→ **PROBLEM TO WORK ON**
Search the material below for the string "sales" and copy each line where it appears.
-=-=-=-=-
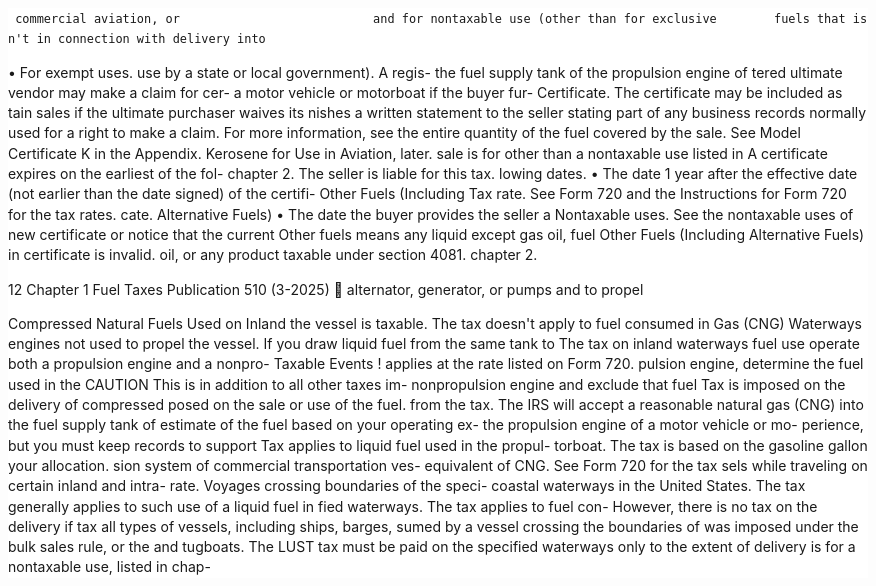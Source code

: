      commercial aviation, or                           and for nontaxable use (other than for exclusive        fuels that isn't in connection with delivery into
  • For exempt uses.                                   use by a state or local government). A regis-           the fuel supply tank of the propulsion engine of
                                                       tered ultimate vendor may make a claim for cer-         a motor vehicle or motorboat if the buyer fur-
Certificate. The certificate may be included as        tain sales if the ultimate purchaser waives its         nishes a written statement to the seller stating
part of any business records normally used for a       right to make a claim. For more information, see        the entire quantity of the fuel covered by the
sale. See Model Certificate K in the Appendix.         Kerosene for Use in Aviation, later.                    sale is for other than a nontaxable use listed in
   A certificate expires on the earliest of the fol-                                                           chapter 2. The seller is liable for this tax.
lowing dates.
  • The date 1 year after the effective date (not
     earlier than the date signed) of the certifi-
                                                       Other Fuels (Including                                  Tax rate. See Form 720 and the Instructions for
                                                                                                               Form 720 for the tax rates.
     cate.                                             Alternative Fuels)
  • The date the buyer provides the seller a                                                                   Nontaxable uses. See the nontaxable uses of
     new certificate or notice that the current        Other fuels means any liquid except gas oil, fuel       Other Fuels (Including Alternative Fuels) in
     certificate is invalid.                           oil, or any product taxable under section 4081.         chapter 2.




12                                                                  Chapter 1     Fuel Taxes                                          Publication 510 (3-2025)
                                                                                                                 alternator, generator, or pumps and to propel

Compressed Natural                                         Fuels Used on Inland                                  the vessel is taxable.
                                                                                                                     The tax doesn't apply to fuel consumed in
Gas (CNG)                                                  Waterways                                             engines not used to propel the vessel.
                                                                                                                     If you draw liquid fuel from the same tank to
                                                                   The tax on inland waterways fuel use          operate both a propulsion engine and a nonpro-
Taxable Events                                                !    applies at the rate listed on Form 720.       pulsion engine, determine the fuel used in the
                                                           CAUTION This is in addition to all other taxes im-    nonpropulsion engine and exclude that fuel
Tax is imposed on the delivery of compressed               posed on the sale or use of the fuel.                 from the tax. The IRS will accept a reasonable
natural gas (CNG) into the fuel supply tank of                                                                   estimate of the fuel based on your operating ex-
the propulsion engine of a motor vehicle or mo-                                                                  perience, but you must keep records to support
                                                               Tax applies to liquid fuel used in the propul-
torboat. The tax is based on the gasoline gallon                                                                 your allocation.
                                                           sion system of commercial transportation ves-
equivalent of CNG. See Form 720 for the tax                sels while traveling on certain inland and intra-
rate.                                                                                                            Voyages crossing boundaries of the speci-
                                                           coastal waterways in the United States. The tax
                                                           generally applies to such use of a liquid fuel in     fied waterways. The tax applies to fuel con-
    However, there is no tax on the delivery if tax
                                                           all types of vessels, including ships, barges,        sumed by a vessel crossing the boundaries of
was imposed under the bulk sales rule, or the
                                                           and tugboats. The LUST tax must be paid on            the specified waterways only to the extent of
delivery is for a nontaxable use, listed in chap-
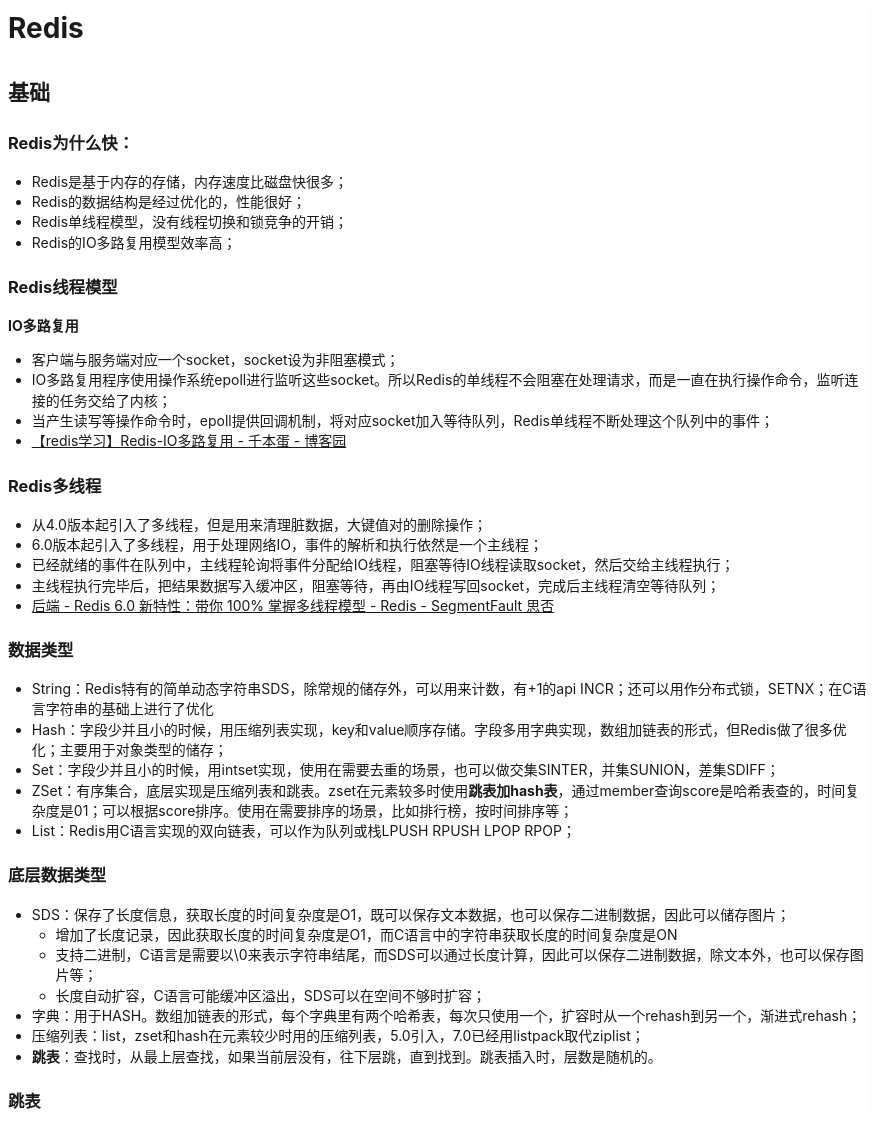 # Redis

## 基础

### Redis为什么快：

* Redis是基于内存的存储，内存速度比磁盘快很多；
* Redis的数据结构是经过优化的，性能很好；
* Redis单线程模型，没有线程切换和锁竞争的开销；
* Redis的IO多路复用模型效率高；

### Redis线程模型

**IO多路复用**

* 客户端与服务端对应一个socket，socket设为非阻塞模式；
* IO多路复用程序使用操作系统epoll进行监听这些socket。所以Redis的单线程不会阻塞在处理请求，而是一直在执行操作命令，监听连接的任务交给了内核；
* 当产生读写等操作命令时，epoll提供回调机制，将对应socket加入等待队列，Redis单线程不断处理这个队列中的事件；
* [【redis学习】Redis-IO多路复用 - 千本蛋 - 博客园](https://www.cnblogs.com/qianbendan/p/18184717)

### Redis多线程

* 从4.0版本起引入了多线程，但是用来清理脏数据，大键值对的删除操作；
* 6.0版本起引入了多线程，用于处理网络IO，事件的解析和执行依然是一个主线程；
* 已经就绪的事件在队列中，主线程轮询将事件分配给IO线程，阻塞等待IO线程读取socket，然后交给主线程执行；
* 主线程执行完毕后，把结果数据写入缓冲区，阻塞等待，再由IO线程写回socket，完成后主线程清空等待队列；
* [后端 - Redis 6.0 新特性：带你 100% 掌握多线程模型 - Redis - SegmentFault 思否](https://segmentfault.com/a/1190000040376111)

### 数据类型

* String：Redis特有的简单动态字符串SDS，除常规的储存外，可以用来计数，有+1的api INCR；还可以用作分布式锁，SETNX；在C语言字符串的基础上进行了优化
* Hash：字段少并且小的时候，用压缩列表实现，key和value顺序存储。字段多用字典实现，数组加链表的形式，但Redis做了很多优化；主要用于对象类型的储存；
* Set：字段少并且小的时候，用intset实现，使用在需要去重的场景，也可以做交集SINTER，并集SUNION，差集SDIFF；
* ZSet：有序集合，底层实现是压缩列表和跳表。zset在元素较多时使用**跳表加hash表**，通过member查询score是哈希表查的，时间复杂度是01；可以根据score排序。使用在需要排序的场景，比如排行榜，按时间排序等；
* List：Redis用C语言实现的双向链表，可以作为队列或栈LPUSH RPUSH LPOP RPOP；

### 底层数据类型

* SDS：保存了长度信息，获取长度的时间复杂度是O1，既可以保存文本数据，也可以保存二进制数据，因此可以储存图片；
  * 增加了长度记录，因此获取长度的时间复杂度是O1，而C语言中的字符串获取长度的时间复杂度是ON
  * 支持二进制，C语言是需要以\0来表示字符串结尾，而SDS可以通过长度计算，因此可以保存二进制数据，除文本外，也可以保存图片等；
  * 长度自动扩容，C语言可能缓冲区溢出，SDS可以在空间不够时扩容；
* 字典：用于HASH。数组加链表的形式，每个字典里有两个哈希表，每次只使用一个，扩容时从一个rehash到另一个，渐进式rehash；
* 压缩列表：list，zset和hash在元素较少时用的压缩列表，5.0引入，7.0已经用listpack取代ziplist；
* **跳表**：查找时，从最上层查找，如果当前层没有，往下层跳，直到找到。跳表插入时，层数是随机的。

### 跳表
-=-=-=-=-
→ **ANSWER FOR THIS EXERCISE**
Certificate. The certificate may be included as        tain sales if the ultimate purchaser waives its         nishes a written statement to the seller stating
was imposed under the bulk sales rule, or the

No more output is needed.